Le FRAC suit vos créations depuis un certain temps déjà. Quelles relations entretenez-vous avec cette institution ?
Le FRAC-Corse a commencé à acquérir deux de mes pièces en 2003. Puis une troisième en 2005. Avec cette institution j’ai établi un rapport de confiance parce que j’ai senti là un désir d’œuvre. Le FRAC m’a simultanément donné un moyen de « monstration » et c’est important.
Dans « La confrontation » vous filmez la transformation de votre corps que vous suralimentez. Pourquoi cette option ?
Par désir de questionner la représentation en échappant aux limites de ma propre représentation. Par volonté de montrer comment la société nous conditionne en exerçant la violence symbolique qui lui est propre.
Qu’est-ce qui différencie cette action de celle d’un comédien sur une scène ou devant une caméra ?
Pour moi jouer la comédie implique un texte. Oui, bien sûr je peux faire des sketches, comme dans la vidéo vue au FRAC, « La confrontation », mais mes mots ce n’est pas du Genêt ! Quand un comédien grossit de trente kilos c’est pour interpréter un personnage, moi c’est plus complexe, car en me transformant je reste moi, et je suis plus libre qu’un acteur.
Êtes-vous certain qu’il n’y a pas d’impact sur votre identité personnelle ?
C’est une expérience que je gère, car je décide des tenants et des aboutissants du jeu, et je me joue des moyens que j’utilise. Si cela crée un trouble qui génère du doute, je ne m’en inquiète pas. Au contraire ! En fait je mets plus à mal la valeur de l’œuvre que ma propre identité … Même en faisant 100 kg je me sentais maigre dans ma tête !
Quel travail exige de vous ces transformations ?
Il faut d’abord que je décide des choses : par exemple grossir de manière idiote en mangeant sans arrêt. Quand j’ai commencé à prendre du poids j’ai choisi d’être sur le créneau de la bonhomie.

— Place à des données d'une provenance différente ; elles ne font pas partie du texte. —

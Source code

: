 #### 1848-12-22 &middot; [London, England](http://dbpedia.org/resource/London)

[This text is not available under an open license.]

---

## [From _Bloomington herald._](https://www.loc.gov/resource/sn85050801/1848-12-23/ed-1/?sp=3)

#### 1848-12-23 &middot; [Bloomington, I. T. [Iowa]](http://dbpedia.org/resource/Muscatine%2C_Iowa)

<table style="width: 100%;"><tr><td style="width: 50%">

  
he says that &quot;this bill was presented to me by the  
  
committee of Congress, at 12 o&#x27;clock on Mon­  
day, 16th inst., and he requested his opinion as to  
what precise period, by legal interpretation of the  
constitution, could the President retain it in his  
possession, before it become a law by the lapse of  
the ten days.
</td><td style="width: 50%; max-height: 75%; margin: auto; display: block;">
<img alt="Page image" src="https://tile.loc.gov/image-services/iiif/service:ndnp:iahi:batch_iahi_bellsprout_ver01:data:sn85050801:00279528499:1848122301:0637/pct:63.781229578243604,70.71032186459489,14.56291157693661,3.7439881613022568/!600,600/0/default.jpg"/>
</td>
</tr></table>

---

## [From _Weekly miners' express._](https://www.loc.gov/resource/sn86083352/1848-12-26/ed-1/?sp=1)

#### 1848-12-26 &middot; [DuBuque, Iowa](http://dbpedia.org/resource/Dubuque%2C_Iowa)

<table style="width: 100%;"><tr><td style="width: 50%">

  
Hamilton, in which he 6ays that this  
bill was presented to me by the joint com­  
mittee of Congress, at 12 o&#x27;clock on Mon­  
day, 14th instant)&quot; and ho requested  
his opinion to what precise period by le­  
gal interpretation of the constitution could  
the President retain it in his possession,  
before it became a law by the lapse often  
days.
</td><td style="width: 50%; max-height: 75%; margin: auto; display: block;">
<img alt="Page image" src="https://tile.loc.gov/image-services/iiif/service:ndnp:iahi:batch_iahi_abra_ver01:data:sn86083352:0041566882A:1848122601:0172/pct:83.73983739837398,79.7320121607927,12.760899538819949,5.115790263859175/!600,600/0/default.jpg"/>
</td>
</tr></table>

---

Je marchais le ventre en avant comme un tonton replet et j’étais content ! Lorsque j’ai arrêté de m’alimenter constamment ça a été du jour au lendemain. Pour la vidéo « La conjuration », tourné à New York, je préparais mes sketches le matin au réveil, ou en me rendant à l’atelier. Sur mes trajets, dans la matinée, je croisais des femmes de ménage, des ouvriers, le peuple paupérisé. L’après-midi pour rentrer chez moi c’était des cadres, des gens plus fortunés, plus puissants. Le paradoxe de l’artiste est de côtoyer tous les milieux et c’est bien, puisque les idées sont dans le réel.
Ce désir de transformations le cadre newyorkais l’a stimulé ?
New York, pour moi, c’est l’Actors Studio, c’est Scorsese, c’est l’énergie que déploie cette ville et que l’on ressent très fort. New York m’a permis à la fois d’être proche de la prégnance du réel et d’être à distance des choses. Voilà qui est capital et explique ma liberté de ton.
Avez-vous un message ?
J’ai des intentions bien précises et des positions pour les exprimer. Je critique les outils de la représentation et mets en évidence ses modes de perception. La nécessité de la représentation ne suffit pas sans sa mise à mal.
Vous privilégiez l’humour, la parodie ?
Pas seulement … J’ai des repères qui me viennent de la comédie américaine, du format du stand up, je suis sur le registre du sourire mais j’utilise aussi le trouble, le trouble qui provoque le doute.
Performance, vidéo, photographie, arrangement où êtes-vous le plus à l’aise ?
Photo, performance, vidéo, tout est toujours très préparé, alors que la réalisation est très relâchée car dans l’urgence. Mon travail est très performatif avec des possibilités de basculement dans l’instant.